== RECORDS FOR THIS EXERCISE ==

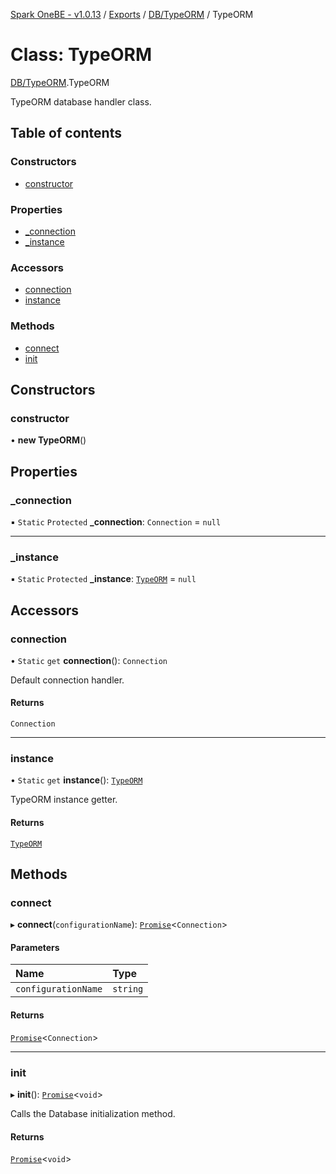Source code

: [Spark OneBE - v1.0.13](../README.md) / [Exports](../modules.md) / [DB/TypeORM](../modules/DB_TypeORM.md) / TypeORM

# Class: TypeORM

[DB/TypeORM](../modules/DB_TypeORM.md).TypeORM

TypeORM database handler class.

## Table of contents

### Constructors

- [constructor](DB_TypeORM.TypeORM.md#constructor)

### Properties

- [\_connection](DB_TypeORM.TypeORM.md#_connection)
- [\_instance](DB_TypeORM.TypeORM.md#_instance)

### Accessors

- [connection](DB_TypeORM.TypeORM.md#connection)
- [instance](DB_TypeORM.TypeORM.md#instance)

### Methods

- [connect](DB_TypeORM.TypeORM.md#connect)
- [init](DB_TypeORM.TypeORM.md#init)

## Constructors

### constructor

• **new TypeORM**()

## Properties

### \_connection

▪ `Static` `Protected` **\_connection**: `Connection` = `null`

___

### \_instance

▪ `Static` `Protected` **\_instance**: [`TypeORM`](DB_TypeORM.TypeORM.md) = `null`

## Accessors

### connection

• `Static` `get` **connection**(): `Connection`

Default connection handler.

#### Returns

`Connection`

___

### instance

• `Static` `get` **instance**(): [`TypeORM`](DB_TypeORM.TypeORM.md)

TypeORM instance getter.

#### Returns

[`TypeORM`](DB_TypeORM.TypeORM.md)

## Methods

### connect

▸ **connect**(`configurationName`): [`Promise`]( https://developer.mozilla.org/en-US/docs/Web/JavaScript/Reference/Global_Objects/Promise )<`Connection`\>

#### Parameters

| Name | Type |
| :------ | :------ |
| `configurationName` | `string` |

#### Returns

[`Promise`]( https://developer.mozilla.org/en-US/docs/Web/JavaScript/Reference/Global_Objects/Promise )<`Connection`\>

___

### init

▸ **init**(): [`Promise`]( https://developer.mozilla.org/en-US/docs/Web/JavaScript/Reference/Global_Objects/Promise )<`void`\>

Calls the Database initialization method.

#### Returns

[`Promise`]( https://developer.mozilla.org/en-US/docs/Web/JavaScript/Reference/Global_Objects/Promise )<`void`\>
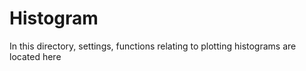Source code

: # Histogram

In this directory, settings, functions relating to plotting histograms are located here
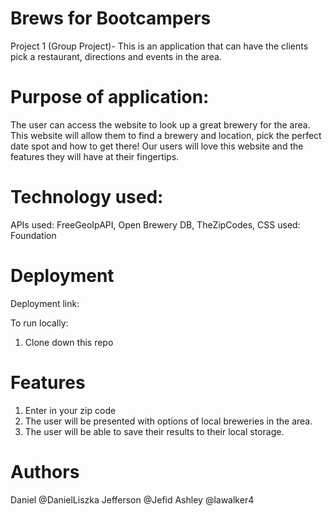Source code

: # Brews for Bootcampers

Project 1 (Group Project)- This is an application that can have the clients pick a restaurant, directions and events in the area. 

# Purpose of application:

The user can access the website to look up a great brewery for the area. 
This website will allow them to find a brewery and location, pick the perfect date spot and how to get there! 
Our users will love this website and the features they will have at their fingertips. 


# Technology used:

APIs used: FreeGeoIpAPI, Open Brewery DB, TheZipCodes, 
CSS used: Foundation

# Deployment

Deployment link:

To run locally:
 1. Clone down this repo

# Features

 1. Enter in your zip code
 2. The user will be presented with options of local breweries in the area. 
 3. The user will be able to save their results to their local storage.

# Authors
Daniel @DanielLiszka
Jefferson @Jefid
Ashley @lawalker4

===

- _ACTION ITEM_:
Beginning at the line that contains "1. Enter in your zip code", reproduce every line down to the last line of the entries above, exactly and only those.

- _ANSWER SPACE_:
 1. Enter in your zip code
 2. The user will be presented with options of local breweries in the area. 
 3. The user will be able to save their results to their local storage.

# Authors
Daniel @DanielLiszka
Jefferson @Jefid
Ashley @lawalker4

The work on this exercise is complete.